Records to use:
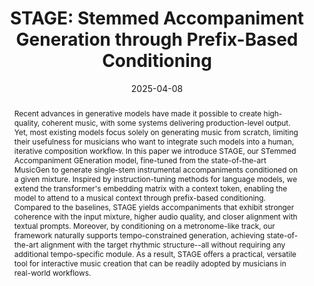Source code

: ---
# Documentation: https://wowchemy.com/docs/managing-content/

title: "STAGE: Stemmed Accompaniment Generation through Prefix-Based Conditioning"
subtitle: ''
summary: ''
authors:
- strano
- Chiara Ballanti
- crisostomi
- mancusi
- cosmo
- rodola


# Author notes (optional)
author_notes:
  - 'Equal contribution'
  - 'Equal contribution'

tags: []
categories: []
date: '2025-04-08'
lastmod: 2025-02-27T:26:44
featured: false
draft: false
publication_short: "Preprint"

image:
  caption: ''
  focal_point: 'Center'
  preview_only: false

projects: []
publishDate: '2025-27-02T:26:44'
publication_types:
- '3'
abstract: "Recent advances in generative models have made it possible to create high-quality, coherent music, with some systems delivering production-level output. Yet, most existing models focus solely on generating music from scratch, limiting their usefulness for musicians who want to integrate such models into a human, iterative composition workflow. In this paper we introduce STAGE, our STemmed Accompaniment GEneration model, fine-tuned from the state-of-the-art MusicGen to generate single-stem instrumental accompaniments conditioned on a given mixture. Inspired by instruction-tuning methods for language models, we extend the transformer's embedding matrix with a context token, enabling the model to attend to a musical context through prefix-based conditioning. Compared to the baselines, STAGE yields accompaniments that exhibit stronger coherence with the input mixture, higher audio quality, and closer alignment with textual prompts. Moreover, by conditioning on a metronome-like track, our framework naturally supports tempo-constrained generation, achieving state-of-the-art alignment with the target rhythmic structure--all without requiring any additional tempo-specific module. As a result, STAGE offers a practical, versatile tool for interactive music creation that can be readily adopted by musicians in real-world workflows."

links:
- name: arXiv
  url : https://arxiv.org/abs/2504.05690
- icon: github
  icon_pack: fab
  name: 'GitHub'
  url: https://github.com/giorgioskij/stage

publication: '*ArXiv preprint*'
---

Exercise brief: Apart from the images, every line above needs to be printed again exactly.

Answer section:
Source code

: ---
# Documentation: https://wowchemy.com/docs/managing-content/

title: "STAGE: Stemmed Accompaniment Generation through Prefix-Based Conditioning"
subtitle: ''
summary: ''
authors:
- strano
- Chiara Ballanti
- crisostomi
- mancusi
- cosmo
- rodola


# Author notes (optional)
author_notes:
  - 'Equal contribution'
  - 'Equal contribution'

tags: []
categories: []
date: '2025-04-08'
lastmod: 2025-02-27T:26:44
featured: false
draft: false
publication_short: "Preprint"

image:
  caption: ''
  focal_point: 'Center'
  preview_only: false

projects: []
publishDate: '2025-27-02T:26:44'
publication_types:
- '3'
abstract: "Recent advances in generative models have made it possible to create high-quality, coherent music, with some systems delivering production-level output. Yet, most existing models focus solely on generating music from scratch, limiting their usefulness for musicians who want to integrate such models into a human, iterative composition workflow. In this paper we introduce STAGE, our STemmed Accompaniment GEneration model, fine-tuned from the state-of-the-art MusicGen to generate single-stem instrumental accompaniments conditioned on a given mixture. Inspired by instruction-tuning methods for language models, we extend the transformer's embedding matrix with a context token, enabling the model to attend to a musical context through prefix-based conditioning. Compared to the baselines, STAGE yields accompaniments that exhibit stronger coherence with the input mixture, higher audio quality, and closer alignment with textual prompts. Moreover, by conditioning on a metronome-like track, our framework naturally supports tempo-constrained generation, achieving state-of-the-art alignment with the target rhythmic structure--all without requiring any additional tempo-specific module. As a result, STAGE offers a practical, versatile tool for interactive music creation that can be readily adopted by musicians in real-world workflows."

links:
- name: arXiv
  url : https://arxiv.org/abs/2504.05690
- icon: github
  icon_pack: fab
  name: 'GitHub'
  url: https://github.com/giorgioskij/stage

publication: '*ArXiv preprint*'
---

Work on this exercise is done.